Eppure, i governi hanno adottato, con il sostegno dell'opinione pubblica, le misure più estreme e indiscriminate. Abbiamo sottoposto la maggior parte della popolazione, giovane o anziana, vulnerabile o in forma, alla detenzione domiciliare a tempo indeterminato. Ci siamo impegnati ad abolire la socializzazione umana in modi che portano a un disagio inimmaginabile.
Abbiamo dato alle forze dell'ordine poteri che, anche se rispettano i limiti, creeranno un modello di vita autoritario del tutto incoerente con le nostre tradizioni. Abbiamo fatto ricorso alla legge, che richiede una definizione esatta, e abbiamo bandito il buon senso, che richiede un giudizio.
Queste cose rappresentano un'interferenza con la nostra vita e la nostra autonomia personale che è intollerabile in una società libera. Dire che sono necessarie per fini sociali più ampi, per quanto preziosi possano essere, è trattare gli esseri umani come oggetti, meri strumenti di politica.
E questo prima ancora di arrivare all'impatto economico. Abbiamo messo centinaia di migliaia di persone fuori dal lavoro e bisognosi di credito universale.
Recenti ricerche suggeriscono che stiamo già spingendo un quinto delle piccole imprese verso il fallimento, molte delle quali avranno impiegato una vita di onesta fatica per arrivare fino a quel punto. Si prevede che la proporzione salirà a un terzo dopo tre mesi di blocco. Le generazioni a venire saranno gravate da alti livelli di debito pubblico e privato. Anche queste cose uccidono. Se tutto questo è il prezzo per salvare vite umane, dobbiamo chiederci se ne vale la pena.
La verità è che nelle politiche pubbliche non ci sono valori assoluti, nemmeno la conservazione della vita. Ci sono solo pro e contro.

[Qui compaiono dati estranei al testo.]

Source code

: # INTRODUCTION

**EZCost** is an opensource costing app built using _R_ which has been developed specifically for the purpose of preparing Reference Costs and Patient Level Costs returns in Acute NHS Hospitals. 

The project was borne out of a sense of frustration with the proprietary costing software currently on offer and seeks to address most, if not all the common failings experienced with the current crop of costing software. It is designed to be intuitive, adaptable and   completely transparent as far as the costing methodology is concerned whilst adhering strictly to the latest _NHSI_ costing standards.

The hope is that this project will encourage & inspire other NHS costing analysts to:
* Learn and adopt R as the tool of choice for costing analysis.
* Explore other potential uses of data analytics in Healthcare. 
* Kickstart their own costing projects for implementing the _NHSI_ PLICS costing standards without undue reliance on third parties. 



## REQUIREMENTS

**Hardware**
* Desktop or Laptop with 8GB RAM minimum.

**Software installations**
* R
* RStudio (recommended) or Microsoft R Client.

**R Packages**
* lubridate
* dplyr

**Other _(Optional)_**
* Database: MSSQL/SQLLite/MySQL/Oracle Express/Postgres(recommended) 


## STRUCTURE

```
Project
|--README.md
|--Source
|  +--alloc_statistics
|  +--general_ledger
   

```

Non permettiamo forse di circolare con le automobili, tra le armi più letali che siano mai state concepite, anche se sappiamo con certezza che ogni anno verranno uccise o mutilate migliaia di persone? Lo facciamo perché riteniamo che sia un prezzo che vale la pena pagare per muoversi in velocità e comodità. Ognuno di noi che guida è una parte tacita di quel patto faustiano.
Un calcolo simile sul coronavirus potrebbe giustificare un periodo molto breve di blocco e di chiusura dell'attività, se aiutasse la capacità di assistenza critica del sistema sanitario a recuperare il ritardo. Può anche darsi che misure di distanziamento sociale severe siano accettabili, in quanto applicate solo alle categorie vulnerabili.

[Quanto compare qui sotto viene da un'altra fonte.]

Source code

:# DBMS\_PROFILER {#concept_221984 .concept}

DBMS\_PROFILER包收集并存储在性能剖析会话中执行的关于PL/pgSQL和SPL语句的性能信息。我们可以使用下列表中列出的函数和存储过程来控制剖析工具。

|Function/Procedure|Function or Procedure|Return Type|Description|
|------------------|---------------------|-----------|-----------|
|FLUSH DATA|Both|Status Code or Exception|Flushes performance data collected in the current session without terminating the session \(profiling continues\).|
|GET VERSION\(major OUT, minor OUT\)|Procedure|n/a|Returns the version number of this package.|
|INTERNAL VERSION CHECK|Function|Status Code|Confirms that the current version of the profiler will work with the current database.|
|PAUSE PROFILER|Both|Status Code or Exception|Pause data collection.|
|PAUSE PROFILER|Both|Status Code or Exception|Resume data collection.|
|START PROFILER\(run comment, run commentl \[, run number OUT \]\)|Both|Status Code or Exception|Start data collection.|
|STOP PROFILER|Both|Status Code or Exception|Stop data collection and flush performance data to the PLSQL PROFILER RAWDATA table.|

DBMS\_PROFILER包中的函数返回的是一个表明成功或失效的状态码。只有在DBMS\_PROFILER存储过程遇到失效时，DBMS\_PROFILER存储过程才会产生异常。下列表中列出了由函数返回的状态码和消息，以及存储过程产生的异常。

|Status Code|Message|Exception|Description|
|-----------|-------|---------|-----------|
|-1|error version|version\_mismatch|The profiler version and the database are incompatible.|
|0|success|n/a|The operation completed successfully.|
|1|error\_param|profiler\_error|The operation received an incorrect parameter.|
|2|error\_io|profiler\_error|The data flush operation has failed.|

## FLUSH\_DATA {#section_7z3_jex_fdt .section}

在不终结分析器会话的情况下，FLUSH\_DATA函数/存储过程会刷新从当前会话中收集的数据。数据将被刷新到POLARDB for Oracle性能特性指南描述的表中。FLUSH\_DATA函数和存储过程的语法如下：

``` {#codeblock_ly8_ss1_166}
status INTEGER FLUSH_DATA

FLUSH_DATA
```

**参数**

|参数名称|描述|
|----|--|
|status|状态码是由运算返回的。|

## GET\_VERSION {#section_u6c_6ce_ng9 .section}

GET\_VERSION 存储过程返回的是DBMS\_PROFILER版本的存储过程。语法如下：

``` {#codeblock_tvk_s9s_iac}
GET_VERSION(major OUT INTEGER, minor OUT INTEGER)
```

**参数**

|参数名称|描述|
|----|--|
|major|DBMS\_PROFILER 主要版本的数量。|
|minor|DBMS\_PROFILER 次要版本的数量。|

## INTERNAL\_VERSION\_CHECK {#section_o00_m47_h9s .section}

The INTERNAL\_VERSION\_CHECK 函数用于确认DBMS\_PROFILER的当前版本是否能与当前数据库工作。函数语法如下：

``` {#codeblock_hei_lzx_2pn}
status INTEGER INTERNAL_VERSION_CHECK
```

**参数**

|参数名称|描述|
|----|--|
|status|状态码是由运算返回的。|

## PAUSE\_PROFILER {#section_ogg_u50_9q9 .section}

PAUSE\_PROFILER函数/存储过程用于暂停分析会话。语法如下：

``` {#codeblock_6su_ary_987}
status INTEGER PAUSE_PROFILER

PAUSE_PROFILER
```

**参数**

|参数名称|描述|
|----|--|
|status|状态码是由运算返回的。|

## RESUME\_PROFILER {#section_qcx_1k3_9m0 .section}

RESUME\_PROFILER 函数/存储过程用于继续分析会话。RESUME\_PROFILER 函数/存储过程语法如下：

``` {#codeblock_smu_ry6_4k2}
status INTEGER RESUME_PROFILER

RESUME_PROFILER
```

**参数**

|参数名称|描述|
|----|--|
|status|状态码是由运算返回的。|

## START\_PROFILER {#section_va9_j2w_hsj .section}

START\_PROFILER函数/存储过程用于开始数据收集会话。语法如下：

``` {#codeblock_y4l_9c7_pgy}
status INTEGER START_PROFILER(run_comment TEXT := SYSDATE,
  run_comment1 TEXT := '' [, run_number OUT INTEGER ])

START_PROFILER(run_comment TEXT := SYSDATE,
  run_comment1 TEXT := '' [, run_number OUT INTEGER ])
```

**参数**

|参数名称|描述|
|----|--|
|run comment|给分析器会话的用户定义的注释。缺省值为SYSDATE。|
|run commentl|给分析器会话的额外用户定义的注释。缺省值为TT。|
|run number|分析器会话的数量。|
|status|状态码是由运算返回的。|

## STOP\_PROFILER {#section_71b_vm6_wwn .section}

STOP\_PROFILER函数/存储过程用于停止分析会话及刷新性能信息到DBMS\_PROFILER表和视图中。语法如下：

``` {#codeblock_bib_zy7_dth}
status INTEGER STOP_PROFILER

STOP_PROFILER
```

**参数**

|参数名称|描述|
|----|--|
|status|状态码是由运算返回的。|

Ma se gli scienziati iniziano a parlare di un mese o anche tre o sei mesi, entriamo in un regno di sinistra fantasia in cui la cura ha preso il sopravvento come la maggiore minaccia per la nostra società. Nella migliore delle ipotesi, le misure di isolamento sono comunque solo un modo per guadagnare tempo. I virus non se ne vanno e basta. In definitiva, usciremo da questa crisi quando acquisiremo una qualche immunità collettiva, o di gregge. È così che le epidemie si estinguono. E quel momento arriverà, in assenza di un vaccino, solo quando una parte sufficiente della popolazione sarà esposta alla malattia.
Non sono uno scienziato. La maggior parte di voi non è uno scienziato. Ma possiamo tutti leggere la letteratura scientifica, che è perfettamente chiara, ma ha evidenti limiti. Gli scienziati possono aiutarci a valutare le conseguenze cliniche dei diversi modi di contenere il coronavirus. Ma non sono più qualificati di noi per dire se valga la pena di mettere sottosopra il nostro mondo e di infliggergli gravi danni a lungo termine. Tutti noi abbiamo la responsabilità di mantenere il senso delle proporzioni, soprattutto quando molti stanno perdendo il loro.